NEW DELHI – Saddled with surplus production and huge carryover stock, the sugar sector may need more government assistance than it has got so far. However, the government is faced with a huge challenge of putting the economy hit by the novel coronavirus and the subsequent lockdown back on track and is unlikely to give the same attention to the sector it gave earlier.
Sugar mills face a twin task of disposing of the surplus production and huge carryover stock, and also paying cane farmers their dues. And this is where the government's intervention would be needed.
In The Last Two Seasons, The Government Has Used Almost Every Tool To Help Sugar Mills.
The Uttar Pradesh government's recent proposal to allow sugar mills to pay farmers a certain quantity of sugar for three months for cash drew a lot of flak, but one cannot rule out the possibility of something similar playing out on a much larger scale next season.
The government, on its part, would be too hard-pressed to bail out the sugar sector as it would have much more on its plate to revive the economy.
On Tuesday, Prime Minister Narendra Modi announced a special economic package of 20 trln rupees to fight the economic fallout of COVID-19 but it is unclear how much of it will be given to the agriculture sector, and on top of it, what will come to sugar sector's kitty is highly uncertain.
After a lower production this season, India's sugar output is likely to soar in 2020-21 (Oct-Sep), as the weather has turned favourable. Good monsoon rains last season led to an increase in acreage in most states.
Industry estimates peg sugar production next season at 30-31 mln tn, up from this year's 26.5 mln tn. Supplies are seen even higher, as there would be a large carryover stock from this season.
Initially pegged at 9-10 mln tn, industry officials now see the carryover stock at 12-13 mln tn, as the nationwide lockdown is expected to reduce overall sugar demand this season by at least 2 mln tn.
With so much sugar to be carried forward from this season, the total sugar supply in 2020-21 is estimated at 42-44 mln tn--the second highest on record. This is much higher than consumption, which is usually pegged at around 25 mln tn.
This excess sugar is likely to keep prices low and below the cost of production for the third season in a row. For the last couple of seasons, both state and central governments have been stepping in to ensure mills get enough money to pay the 50 mln plus cane farmers in the country.
In the last two seasons, the government has used almost every tool to help sugar mills. It gave sugar mills subsidised loans for working capital as well as for setting up ethanol units. It set an unusually high price for ethanol made by the mills to ensure they get better revenues. It re-started fixing mills' sugar sales quotas and set a minimum sale price for the sweetener.
To take some sugar out of the system, the government also created a buffer and gave large subsidies on exports. In 2018-19, it approved subsidies on export of 5 mln tn sugar, while this season, it has agreed to subsidise export of 6 mln tn sugar.

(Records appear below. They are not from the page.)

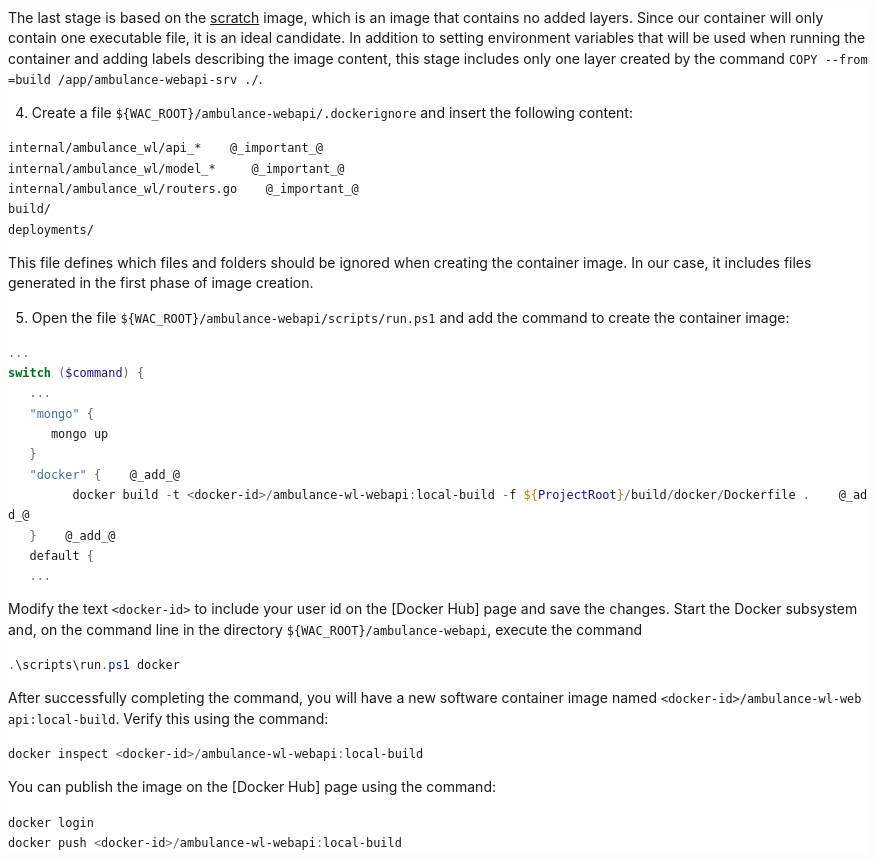 The last stage is based on the [scratch](https://hub.docker.com/_/scratch) image, which is an image that contains no added layers. Since our container will only contain one executable file, it is an ideal candidate. In addition to setting environment variables that will be used when running the container and adding labels describing the image content, this stage includes only one layer created by the command `COPY --from=build /app/ambulance-webapi-srv ./`.

4. Create a file `${WAC_ROOT}/ambulance-webapi/.dockerignore` and insert the following content:

```text
internal/ambulance_wl/api_*    @_important_@
internal/ambulance_wl/model_*     @_important_@
internal/ambulance_wl/routers.go    @_important_@
build/
deployments/
```

This file defines which files and folders should be ignored when creating the container image. In our case, it includes files generated in the first phase of image creation.

5. Open the file `${WAC_ROOT}/ambulance-webapi/scripts/run.ps1` and add the command to create the container image:

```powershell
...
switch ($command) {
   ...
   "mongo" {
      mongo up
   }
   "docker" {    @_add_@
         docker build -t <docker-id>/ambulance-wl-webapi:local-build -f ${ProjectRoot}/build/docker/Dockerfile .    @_add_@
   }    @_add_@
   default {
   ...
```

Modify the text `<docker-id>` to include your user id on the [Docker Hub] page and save the changes. Start the Docker subsystem and, on the command line in the directory `${WAC_ROOT}/ambulance-webapi`, execute the command

```powershell
.\scripts\run.ps1 docker
```

After successfully completing the command, you will have a new software container image named `<docker-id>/ambulance-wl-webapi:local-build`. Verify this using the command:

```powershell
docker inspect <docker-id>/ambulance-wl-webapi:local-build
```

You can publish the image on the [Docker Hub] page using the command:

```powershell
docker login
docker push <docker-id>/ambulance-wl-webapi:local-build
```
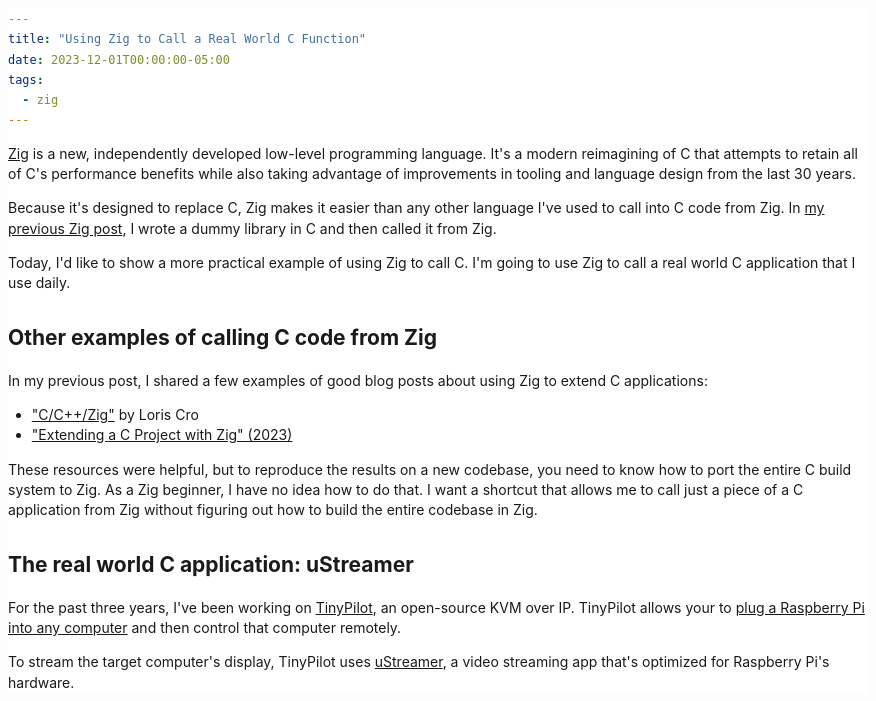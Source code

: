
 ```yaml
---
title: "Using Zig to Call a Real World C Function"
date: 2023-12-01T00:00:00-05:00
tags:
  - zig
---
```


[Zig](https://ziglang.org/) is a new, independently developed low-level programming language. It's a modern reimagining of C that attempts to retain all of C's performance benefits while also taking advantage of improvements in tooling and language design from the last 30 years.

Because it's designed to replace C, Zig makes it easier than any other language I've used to call into C code from Zig. In [my previous Zig post](/notes/zig-call-c-simple/), I wrote a dummy library in C and then called it from Zig.

Today, I'd like to show a more practical example of using Zig to call C. I'm going to use Zig to call a real world C application that I use daily.

## Other examples of calling C code from Zig

In my previous post, I shared a few examples of good blog posts about using Zig to extend C applications:

- ["C/C++/Zig"](https://zig.news/kristoff/compile-a-c-c-project-with-zig-368j) by Loris Cro
- ["Extending a C Project with Zig" (2023)](https://nivethan.dev/devlog/extending-a-c-project-with-zig.html)

These resources were helpful, but to reproduce the results on a new codebase, you need to know how to port the entire C build system to Zig. As a Zig beginner, I have no idea how to do that. I want a shortcut that allows me to call just a piece of a C application from Zig without figuring out how to build the entire codebase in Zig.

## The real world C application: uStreamer

For the past three years, I've been working on [TinyPilot](https://tinypilotkvm.com), an open-source KVM over IP. TinyPilot allows your to [plug a Raspberry Pi into any computer](/tinypilot) and then control that computer remotely.

To stream the target computer's display, TinyPilot uses [uStreamer](https://github.com/pikvm/ustreamer), a video streaming app that's optimized for Raspberry Pi's hardware.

All this came at a huge cost. Since 2018-19, the government has given subsidies of more than 200 bln rupees to help the industry and make sure it makes timely payments to cane farmers.
For the next season, the subsidy requirement would be quite high, partly because the surplus is seen higher, and partly because the world market has changed, making exports even tougher.
Brazil--the world's largest producer--is back in action. With crude prices falling to record lows due to the pandemic, Brazilian mills have switched back to producing sugar after a gap of two years. The country is likely to produce 34-37 mln tn sugar in 2020-21 (Apr-Mar), up from 26.7 mln tn in last year. And with production rising, the country is already clawing its way back into the world sugar market.
Brazil is the not only the world's largest exporter of sugar, but also the cheapest. To compete with cheaper supply from Brazil, Indian mills would need a larger subsidy on exports.
The government is subsidising export of sugar by as much as 10.50 rupees a kg this season. With world sugar prices remaining in the range of 11-14 cents this season, this subsidy has been attractive for sugar mills, and they may be able to export as much as 5 mln tn sugar this season. This subsidy amount needed next season may be higher, as global sugar prices have fallen to around 10 cents a pound with Brazil switching back to prioritising sugar over ethanol.
Industry experts say prices could fall to 9 cents a pound in the next few months, as the world market is seen posting a surplus of 4.3 mln tn sugar in 2020-21, compared with a deficit of 7.2 mln tn in 2019-20.
If the slide in global sugar prices continues, the Indian government will have a hard time deciding on export subsidies for the next season.
It is certain that the sugar industry would need government help even next season, be it in the form of extra working capital requirement from banks, export subsidy or buffer stock subsidy.
At a time when the entire economy is facing crisis and fear of global recession is looming large, how much the government will be able to support the sugar industry is just a waiting game.